_Work task:_
Below are the entries; transcribe them exactly and drop every picture.

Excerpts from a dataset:
+-------+

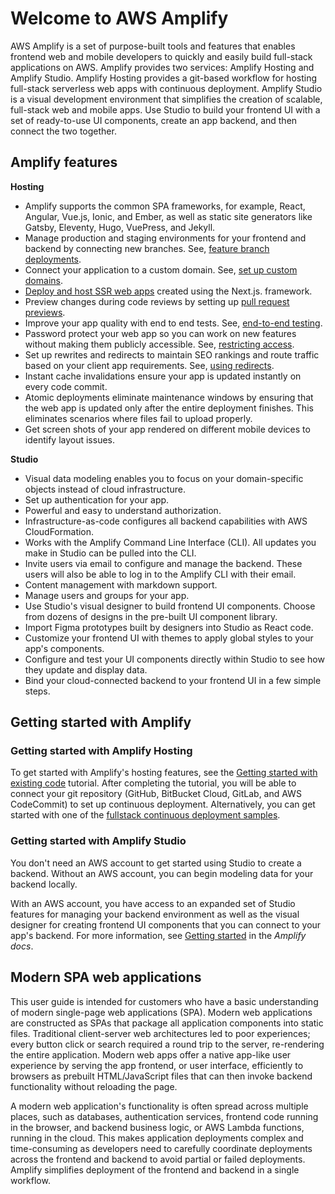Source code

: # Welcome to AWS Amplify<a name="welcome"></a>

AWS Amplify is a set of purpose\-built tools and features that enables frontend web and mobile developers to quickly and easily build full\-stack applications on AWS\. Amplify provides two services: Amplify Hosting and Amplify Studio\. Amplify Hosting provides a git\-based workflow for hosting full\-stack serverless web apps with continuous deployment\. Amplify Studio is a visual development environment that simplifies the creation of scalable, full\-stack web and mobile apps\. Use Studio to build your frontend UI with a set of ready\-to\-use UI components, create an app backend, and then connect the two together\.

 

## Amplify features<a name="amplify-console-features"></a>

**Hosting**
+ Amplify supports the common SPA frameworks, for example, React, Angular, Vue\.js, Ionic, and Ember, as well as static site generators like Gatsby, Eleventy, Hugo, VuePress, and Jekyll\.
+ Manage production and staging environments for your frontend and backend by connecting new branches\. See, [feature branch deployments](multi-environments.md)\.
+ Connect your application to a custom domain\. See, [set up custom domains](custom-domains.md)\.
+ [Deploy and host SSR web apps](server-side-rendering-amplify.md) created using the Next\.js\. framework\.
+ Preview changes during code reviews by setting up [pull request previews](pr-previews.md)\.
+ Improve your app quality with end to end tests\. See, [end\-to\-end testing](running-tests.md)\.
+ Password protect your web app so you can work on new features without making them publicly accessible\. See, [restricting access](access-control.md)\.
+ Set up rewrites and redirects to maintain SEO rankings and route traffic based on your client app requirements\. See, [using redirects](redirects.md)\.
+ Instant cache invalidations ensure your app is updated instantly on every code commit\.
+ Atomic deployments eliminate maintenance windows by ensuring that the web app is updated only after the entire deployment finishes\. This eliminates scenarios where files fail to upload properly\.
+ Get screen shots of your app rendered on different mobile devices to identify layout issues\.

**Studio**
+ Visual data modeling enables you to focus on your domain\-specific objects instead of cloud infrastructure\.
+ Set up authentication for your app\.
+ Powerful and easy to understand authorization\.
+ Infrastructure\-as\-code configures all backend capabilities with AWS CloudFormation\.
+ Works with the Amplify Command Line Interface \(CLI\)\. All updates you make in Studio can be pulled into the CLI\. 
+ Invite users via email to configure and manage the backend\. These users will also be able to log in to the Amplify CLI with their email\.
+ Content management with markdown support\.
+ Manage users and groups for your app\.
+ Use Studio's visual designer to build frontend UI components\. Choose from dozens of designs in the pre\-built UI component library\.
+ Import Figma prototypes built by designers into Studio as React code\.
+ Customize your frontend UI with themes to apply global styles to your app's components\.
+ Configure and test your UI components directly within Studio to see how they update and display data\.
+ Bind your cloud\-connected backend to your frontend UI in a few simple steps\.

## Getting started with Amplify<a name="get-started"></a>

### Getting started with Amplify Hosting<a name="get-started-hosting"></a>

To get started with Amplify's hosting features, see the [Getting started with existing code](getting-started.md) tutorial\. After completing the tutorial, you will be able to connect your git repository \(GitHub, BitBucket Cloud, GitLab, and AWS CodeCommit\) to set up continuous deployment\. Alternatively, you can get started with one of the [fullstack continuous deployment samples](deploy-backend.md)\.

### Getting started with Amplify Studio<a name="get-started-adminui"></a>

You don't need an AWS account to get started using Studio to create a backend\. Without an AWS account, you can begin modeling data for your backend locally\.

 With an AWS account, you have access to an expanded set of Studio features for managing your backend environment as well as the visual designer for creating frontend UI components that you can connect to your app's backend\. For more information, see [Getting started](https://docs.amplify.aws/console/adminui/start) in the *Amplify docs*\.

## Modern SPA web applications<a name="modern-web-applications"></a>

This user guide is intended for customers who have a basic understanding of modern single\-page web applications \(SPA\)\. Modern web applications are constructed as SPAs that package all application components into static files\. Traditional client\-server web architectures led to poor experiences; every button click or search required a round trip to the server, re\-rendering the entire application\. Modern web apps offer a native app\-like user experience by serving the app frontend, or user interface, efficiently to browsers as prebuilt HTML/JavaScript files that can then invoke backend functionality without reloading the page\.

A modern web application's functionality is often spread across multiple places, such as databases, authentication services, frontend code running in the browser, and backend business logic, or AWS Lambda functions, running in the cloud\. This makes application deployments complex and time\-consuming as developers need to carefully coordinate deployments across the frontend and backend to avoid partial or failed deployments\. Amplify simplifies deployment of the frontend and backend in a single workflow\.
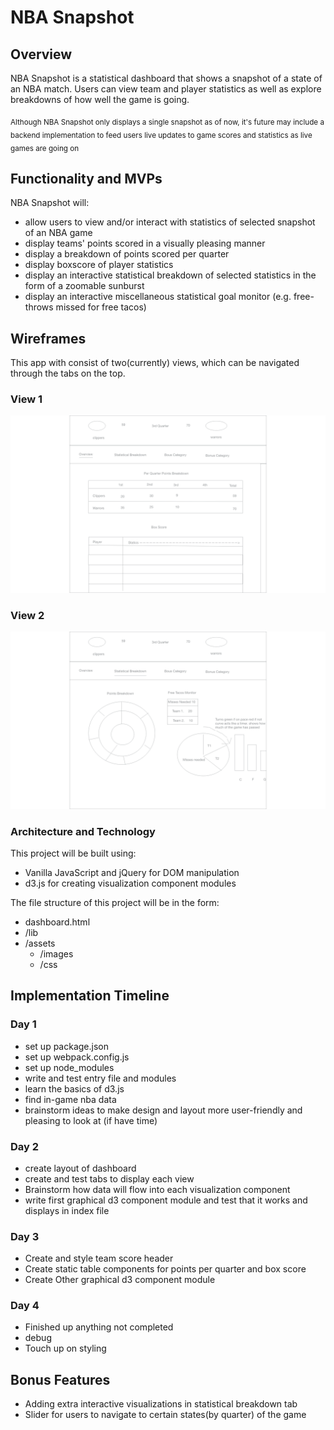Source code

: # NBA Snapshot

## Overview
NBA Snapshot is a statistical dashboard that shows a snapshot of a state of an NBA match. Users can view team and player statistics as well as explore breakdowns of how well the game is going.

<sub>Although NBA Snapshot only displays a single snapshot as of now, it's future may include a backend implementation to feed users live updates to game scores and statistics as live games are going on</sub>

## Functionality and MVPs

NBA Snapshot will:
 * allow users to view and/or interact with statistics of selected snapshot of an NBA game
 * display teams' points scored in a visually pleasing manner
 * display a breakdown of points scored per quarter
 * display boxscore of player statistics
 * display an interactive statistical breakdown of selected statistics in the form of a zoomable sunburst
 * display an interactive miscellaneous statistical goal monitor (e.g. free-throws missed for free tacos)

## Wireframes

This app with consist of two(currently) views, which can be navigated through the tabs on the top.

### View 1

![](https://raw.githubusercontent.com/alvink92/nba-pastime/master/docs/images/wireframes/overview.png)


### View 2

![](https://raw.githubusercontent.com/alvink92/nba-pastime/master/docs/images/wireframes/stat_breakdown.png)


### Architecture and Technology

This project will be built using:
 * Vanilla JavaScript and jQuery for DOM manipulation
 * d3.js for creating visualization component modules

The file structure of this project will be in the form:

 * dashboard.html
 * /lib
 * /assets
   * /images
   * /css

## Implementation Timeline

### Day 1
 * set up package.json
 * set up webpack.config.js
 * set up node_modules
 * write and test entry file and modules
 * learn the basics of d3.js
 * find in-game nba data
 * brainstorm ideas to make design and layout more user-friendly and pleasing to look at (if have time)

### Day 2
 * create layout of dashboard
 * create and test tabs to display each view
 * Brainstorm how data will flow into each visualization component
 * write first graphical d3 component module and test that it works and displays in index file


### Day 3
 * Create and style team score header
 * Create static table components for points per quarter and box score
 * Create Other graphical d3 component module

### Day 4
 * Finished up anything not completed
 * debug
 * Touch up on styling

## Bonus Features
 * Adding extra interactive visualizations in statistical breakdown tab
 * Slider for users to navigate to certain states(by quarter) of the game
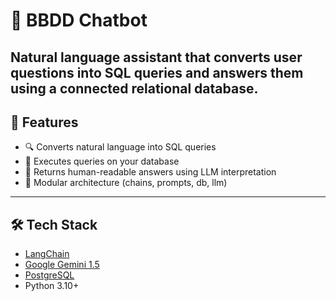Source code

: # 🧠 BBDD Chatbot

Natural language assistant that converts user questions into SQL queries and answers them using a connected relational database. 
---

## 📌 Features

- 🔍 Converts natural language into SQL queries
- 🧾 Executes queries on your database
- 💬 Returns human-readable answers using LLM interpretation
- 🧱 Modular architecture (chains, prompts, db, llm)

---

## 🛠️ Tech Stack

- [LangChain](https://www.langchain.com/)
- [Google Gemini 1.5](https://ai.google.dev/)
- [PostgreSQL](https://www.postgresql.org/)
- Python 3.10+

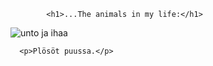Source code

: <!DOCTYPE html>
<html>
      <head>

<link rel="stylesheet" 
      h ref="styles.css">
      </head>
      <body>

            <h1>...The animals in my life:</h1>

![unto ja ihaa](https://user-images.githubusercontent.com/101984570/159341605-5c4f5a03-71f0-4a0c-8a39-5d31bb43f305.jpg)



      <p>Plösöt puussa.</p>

+-------+

_Written response:_
Source code

: # Welcome to AWS Amplify<a name="welcome"></a>

AWS Amplify is a set of purpose\-built tools and features that enables frontend web and mobile developers to quickly and easily build full\-stack applications on AWS\. Amplify provides two services: Amplify Hosting and Amplify Studio\. Amplify Hosting provides a git\-based workflow for hosting full\-stack serverless web apps with continuous deployment\. Amplify Studio is a visual development environment that simplifies the creation of scalable, full\-stack web and mobile apps\. Use Studio to build your frontend UI with a set of ready\-to\-use UI components, create an app backend, and then connect the two together\.

 

## Amplify features<a name="amplify-console-features"></a>

**Hosting**
+ Amplify supports the common SPA frameworks, for example, React, Angular, Vue\.js, Ionic, and Ember, as well as static site generators like Gatsby, Eleventy, Hugo, VuePress, and Jekyll\.
+ Manage production and staging environments for your frontend and backend by connecting new branches\. See, [feature branch deployments](multi-environments.md)\.
+ Connect your application to a custom domain\. See, [set up custom domains](custom-domains.md)\.
+ [Deploy and host SSR web apps](server-side-rendering-amplify.md) created using the Next\.js\. framework\.
+ Preview changes during code reviews by setting up [pull request previews](pr-previews.md)\.
+ Improve your app quality with end to end tests\. See, [end\-to\-end testing](running-tests.md)\.
+ Password protect your web app so you can work on new features without making them publicly accessible\. See, [restricting access](access-control.md)\.
+ Set up rewrites and redirects to maintain SEO rankings and route traffic based on your client app requirements\. See, [using redirects](redirects.md)\.
+ Instant cache invalidations ensure your app is updated instantly on every code commit\.
+ Atomic deployments eliminate maintenance windows by ensuring that the web app is updated only after the entire deployment finishes\. This eliminates scenarios where files fail to upload properly\.
+ Get screen shots of your app rendered on different mobile devices to identify layout issues\.

**Studio**
+ Visual data modeling enables you to focus on your domain\-specific objects instead of cloud infrastructure\.
+ Set up authentication for your app\.
+ Powerful and easy to understand authorization\.
+ Infrastructure\-as\-code configures all backend capabilities with AWS CloudFormation\.
+ Works with the Amplify Command Line Interface \(CLI\)\. All updates you make in Studio can be pulled into the CLI\. 
+ Invite users via email to configure and manage the backend\. These users will also be able to log in to the Amplify CLI with their email\.
+ Content management with markdown support\.
+ Manage users and groups for your app\.
+ Use Studio's visual designer to build frontend UI components\. Choose from dozens of designs in the pre\-built UI component library\.
+ Import Figma prototypes built by designers into Studio as React code\.
+ Customize your frontend UI with themes to apply global styles to your app's components\.
+ Configure and test your UI components directly within Studio to see how they update and display data\.
+ Bind your cloud\-connected backend to your frontend UI in a few simple steps\.

## Getting started with Amplify<a name="get-started"></a>

### Getting started with Amplify Hosting<a name="get-started-hosting"></a>

To get started with Amplify's hosting features, see the [Getting started with existing code](getting-started.md) tutorial\. After completing the tutorial, you will be able to connect your git repository \(GitHub, BitBucket Cloud, GitLab, and AWS CodeCommit\) to set up continuous deployment\. Alternatively, you can get started with one of the [fullstack continuous deployment samples](deploy-backend.md)\.

### Getting started with Amplify Studio<a name="get-started-adminui"></a>

You don't need an AWS account to get started using Studio to create a backend\. Without an AWS account, you can begin modeling data for your backend locally\.

 With an AWS account, you have access to an expanded set of Studio features for managing your backend environment as well as the visual designer for creating frontend UI components that you can connect to your app's backend\. For more information, see [Getting started](https://docs.amplify.aws/console/adminui/start) in the *Amplify docs*\.

## Modern SPA web applications<a name="modern-web-applications"></a>

This user guide is intended for customers who have a basic understanding of modern single\-page web applications \(SPA\)\. Modern web applications are constructed as SPAs that package all application components into static files\. Traditional client\-server web architectures led to poor experiences; every button click or search required a round trip to the server, re\-rendering the entire application\. Modern web apps offer a native app\-like user experience by serving the app frontend, or user interface, efficiently to browsers as prebuilt HTML/JavaScript files that can then invoke backend functionality without reloading the page\.

A modern web application's functionality is often spread across multiple places, such as databases, authentication services, frontend code running in the browser, and backend business logic, or AWS Lambda functions, running in the cloud\. This makes application deployments complex and time\-consuming as developers need to carefully coordinate deployments across the frontend and backend to avoid partial or failed deployments\. Amplify simplifies deployment of the frontend and backend in a single workflow\.
Source code

: # NBA Snapshot

## Overview
NBA Snapshot is a statistical dashboard that shows a snapshot of a state of an NBA match. Users can view team and player statistics as well as explore breakdowns of how well the game is going.

<sub>Although NBA Snapshot only displays a single snapshot as of now, it's future may include a backend implementation to feed users live updates to game scores and statistics as live games are going on</sub>

## Functionality and MVPs

NBA Snapshot will:
 * allow users to view and/or interact with statistics of selected snapshot of an NBA game
 * display teams' points scored in a visually pleasing manner
 * display a breakdown of points scored per quarter
 * display boxscore of player statistics
 * display an interactive statistical breakdown of selected statistics in the form of a zoomable sunburst
 * display an interactive miscellaneous statistical goal monitor (e.g. free-throws missed for free tacos)

## Wireframes

This app with consist of two(currently) views, which can be navigated through the tabs on the top.

### View 1

![](https://raw.githubusercontent.com/alvink92/nba-pastime/master/docs/images/wireframes/overview.png)


### View 2

![](https://raw.githubusercontent.com/alvink92/nba-pastime/master/docs/images/wireframes/stat_breakdown.png)


### Architecture and Technology

This project will be built using:
 * Vanilla JavaScript and jQuery for DOM manipulation
 * d3.js for creating visualization component modules

The file structure of this project will be in the form:

 * dashboard.html
 * /lib
 * /assets
   * /images
   * /css

## Implementation Timeline

### Day 1
 * set up package.json
 * set up webpack.config.js
 * set up node_modules
 * write and test entry file and modules
 * learn the basics of d3.js
 * find in-game nba data
 * brainstorm ideas to make design and layout more user-friendly and pleasing to look at (if have time)

### Day 2
 * create layout of dashboard
 * create and test tabs to display each view
 * Brainstorm how data will flow into each visualization component
 * write first graphical d3 component module and test that it works and displays in index file


### Day 3
 * Create and style team score header
 * Create static table components for points per quarter and box score
 * Create Other graphical d3 component module

### Day 4
 * Finished up anything not completed
 * debug
 * Touch up on styling

## Bonus Features
 * Adding extra interactive visualizations in statistical breakdown tab
 * Slider for users to navigate to certain states(by quarter) of the game
Source code

: # 🧠 BBDD Chatbot

Natural language assistant that converts user questions into SQL queries and answers them using a connected relational database. 
---

## 📌 Features

- 🔍 Converts natural language into SQL queries
- 🧾 Executes queries on your database
- 💬 Returns human-readable answers using LLM interpretation
- 🧱 Modular architecture (chains, prompts, db, llm)

---

## 🛠️ Tech Stack

- [LangChain](https://www.langchain.com/)
- [Google Gemini 1.5](https://ai.google.dev/)
- [PostgreSQL](https://www.postgresql.org/)
- Python 3.10+

Source code

: <!DOCTYPE html>
<html>
      <head>

<link rel="stylesheet" 
      h ref="styles.css">
      </head>
      <body>

            <h1>...The animals in my life:</h1>

![unto ja ihaa](https://user-images.githubusercontent.com/101984570/159341605-5c4f5a03-71f0-4a0c-8a39-5d31bb43f305.jpg)



      <p>Plösöt puussa.</p>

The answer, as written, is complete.